WHAT YOU HAVE TO DO
Recreate the listing that follows line for line, without pictures.

RAW DATA
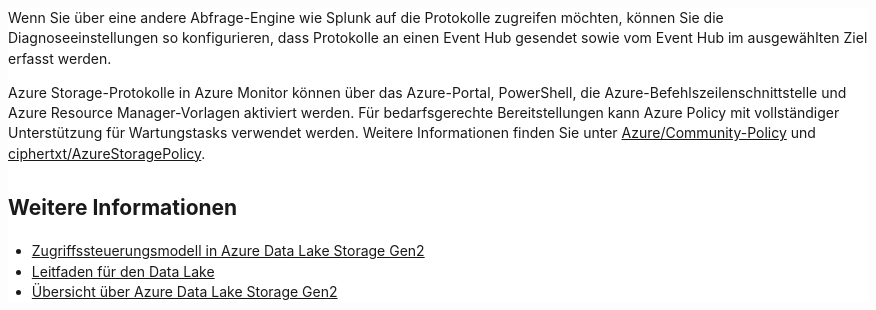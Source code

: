 Wenn Sie über eine andere Abfrage-Engine wie Splunk auf die Protokolle zugreifen möchten, können Sie die Diagnoseeinstellungen so konfigurieren, dass Protokolle an einen Event Hub gesendet sowie vom Event Hub im ausgewählten Ziel erfasst werden.

Azure Storage-Protokolle in Azure Monitor können über das Azure-Portal, PowerShell, die Azure-Befehlszeilenschnittstelle und Azure Resource Manager-Vorlagen aktiviert werden. Für bedarfsgerechte Bereitstellungen kann Azure Policy mit vollständiger Unterstützung für Wartungstasks verwendet werden. Weitere Informationen finden Sie unter [Azure/Community-Policy](https://github.com/Azure/Community-Policy/tree/master/Policies/Storage/deploy-storage-monitoring-log-analytics) und [ciphertxt/AzureStoragePolicy](https://github.com/ciphertxt/AzureStoragePolicy).


## <a name="see-also"></a>Weitere Informationen

- [Zugriffssteuerungsmodell in Azure Data Lake Storage Gen2](data-lake-storage-access-control-model.md)
- [Leitfaden für den Data Lake](https://github.com/rukmani-msft/adlsguidancedoc/blob/master/Hitchhikers_Guide_to_the_Datalake.md)
- [Übersicht über Azure Data Lake Storage Gen2](data-lake-storage-introduction.md)
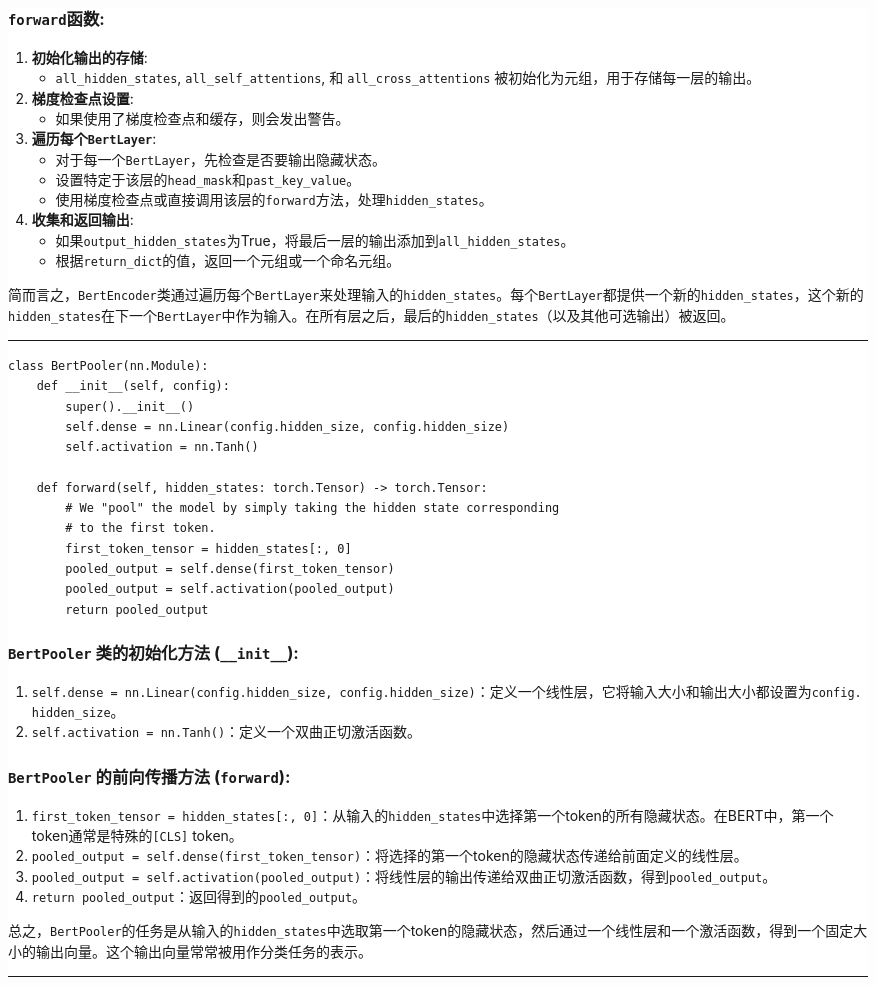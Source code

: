 ### `forward`函数:

1. **初始化输出的存储**:
   - `all_hidden_states`, `all_self_attentions`, 和 `all_cross_attentions` 被初始化为元组，用于存储每一层的输出。
2. **梯度检查点设置**:
   - 如果使用了梯度检查点和缓存，则会发出警告。
3. **遍历每个`BertLayer`**:
   - 对于每一个`BertLayer`，先检查是否要输出隐藏状态。
   - 设置特定于该层的`head_mask`和`past_key_value`。
   - 使用梯度检查点或直接调用该层的`forward`方法，处理`hidden_states`。
4. **收集和返回输出**:
   - 如果`output_hidden_states`为True，将最后一层的输出添加到`all_hidden_states`。
   - 根据`return_dict`的值，返回一个元组或一个命名元组。

简而言之，`BertEncoder`类通过遍历每个`BertLayer`来处理输入的`hidden_states`。每个`BertLayer`都提供一个新的`hidden_states`，这个新的`hidden_states`在下一个`BertLayer`中作为输入。在所有层之后，最后的`hidden_states`（以及其他可选输出）被返回。

---

```
class BertPooler(nn.Module):
    def __init__(self, config):
        super().__init__()
        self.dense = nn.Linear(config.hidden_size, config.hidden_size)
        self.activation = nn.Tanh()

    def forward(self, hidden_states: torch.Tensor) -> torch.Tensor:
        # We "pool" the model by simply taking the hidden state corresponding
        # to the first token.
        first_token_tensor = hidden_states[:, 0]
        pooled_output = self.dense(first_token_tensor)
        pooled_output = self.activation(pooled_output)
        return pooled_output
```

### `BertPooler` 类的初始化方法 (`__init__`):

1. `self.dense = nn.Linear(config.hidden_size, config.hidden_size)`：定义一个线性层，它将输入大小和输出大小都设置为`config.hidden_size`。
2. `self.activation = nn.Tanh()`：定义一个双曲正切激活函数。

### `BertPooler` 的前向传播方法 (`forward`):

1. `first_token_tensor = hidden_states[:, 0]`：从输入的`hidden_states`中选择第一个token的所有隐藏状态。在BERT中，第一个token通常是特殊的`[CLS]` token。
2. `pooled_output = self.dense(first_token_tensor)`：将选择的第一个token的隐藏状态传递给前面定义的线性层。
3. `pooled_output = self.activation(pooled_output)`：将线性层的输出传递给双曲正切激活函数，得到`pooled_output`。
4. `return pooled_output`：返回得到的`pooled_output`。

总之，`BertPooler`的任务是从输入的`hidden_states`中选取第一个token的隐藏状态，然后通过一个线性层和一个激活函数，得到一个固定大小的输出向量。这个输出向量常常被用作分类任务的表示。

---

OUTPUT FOR THIS EXERCISE
Source code

: Wenn Sie über eine andere Abfrage-Engine wie Splunk auf die Protokolle zugreifen möchten, können Sie die Diagnoseeinstellungen so konfigurieren, dass Protokolle an einen Event Hub gesendet sowie vom Event Hub im ausgewählten Ziel erfasst werden.

Azure Storage-Protokolle in Azure Monitor können über das Azure-Portal, PowerShell, die Azure-Befehlszeilenschnittstelle und Azure Resource Manager-Vorlagen aktiviert werden. Für bedarfsgerechte Bereitstellungen kann Azure Policy mit vollständiger Unterstützung für Wartungstasks verwendet werden. Weitere Informationen finden Sie unter [Azure/Community-Policy](https://github.com/Azure/Community-Policy/tree/master/Policies/Storage/deploy-storage-monitoring-log-analytics) und [ciphertxt/AzureStoragePolicy](https://github.com/ciphertxt/AzureStoragePolicy).


## <a name="see-also"></a>Weitere Informationen

- [Zugriffssteuerungsmodell in Azure Data Lake Storage Gen2](data-lake-storage-access-control-model.md)
- [Leitfaden für den Data Lake](https://github.com/rukmani-msft/adlsguidancedoc/blob/master/Hitchhikers_Guide_to_the_Datalake.md)
- [Übersicht über Azure Data Lake Storage Gen2](data-lake-storage-introduction.md)
Source code

: ### `forward`函数:

1. **初始化输出的存储**:
   - `all_hidden_states`, `all_self_attentions`, 和 `all_cross_attentions` 被初始化为元组，用于存储每一层的输出。
2. **梯度检查点设置**:
   - 如果使用了梯度检查点和缓存，则会发出警告。
3. **遍历每个`BertLayer`**:
   - 对于每一个`BertLayer`，先检查是否要输出隐藏状态。
   - 设置特定于该层的`head_mask`和`past_key_value`。
   - 使用梯度检查点或直接调用该层的`forward`方法，处理`hidden_states`。
4. **收集和返回输出**:
   - 如果`output_hidden_states`为True，将最后一层的输出添加到`all_hidden_states`。
   - 根据`return_dict`的值，返回一个元组或一个命名元组。

简而言之，`BertEncoder`类通过遍历每个`BertLayer`来处理输入的`hidden_states`。每个`BertLayer`都提供一个新的`hidden_states`，这个新的`hidden_states`在下一个`BertLayer`中作为输入。在所有层之后，最后的`hidden_states`（以及其他可选输出）被返回。

---

```
class BertPooler(nn.Module):
    def __init__(self, config):
        super().__init__()
        self.dense = nn.Linear(config.hidden_size, config.hidden_size)
        self.activation = nn.Tanh()

    def forward(self, hidden_states: torch.Tensor) -> torch.Tensor:
        # We "pool" the model by simply taking the hidden state corresponding
        # to the first token.
        first_token_tensor = hidden_states[:, 0]
        pooled_output = self.dense(first_token_tensor)
        pooled_output = self.activation(pooled_output)
        return pooled_output
```

### `BertPooler` 类的初始化方法 (`__init__`):

1. `self.dense = nn.Linear(config.hidden_size, config.hidden_size)`：定义一个线性层，它将输入大小和输出大小都设置为`config.hidden_size`。
2. `self.activation = nn.Tanh()`：定义一个双曲正切激活函数。

### `BertPooler` 的前向传播方法 (`forward`):

1. `first_token_tensor = hidden_states[:, 0]`：从输入的`hidden_states`中选择第一个token的所有隐藏状态。在BERT中，第一个token通常是特殊的`[CLS]` token。
2. `pooled_output = self.dense(first_token_tensor)`：将选择的第一个token的隐藏状态传递给前面定义的线性层。
3. `pooled_output = self.activation(pooled_output)`：将线性层的输出传递给双曲正切激活函数，得到`pooled_output`。
4. `return pooled_output`：返回得到的`pooled_output`。

总之，`BertPooler`的任务是从输入的`hidden_states`中选取第一个token的隐藏状态，然后通过一个线性层和一个激活函数，得到一个固定大小的输出向量。这个输出向量常常被用作分类任务的表示。

---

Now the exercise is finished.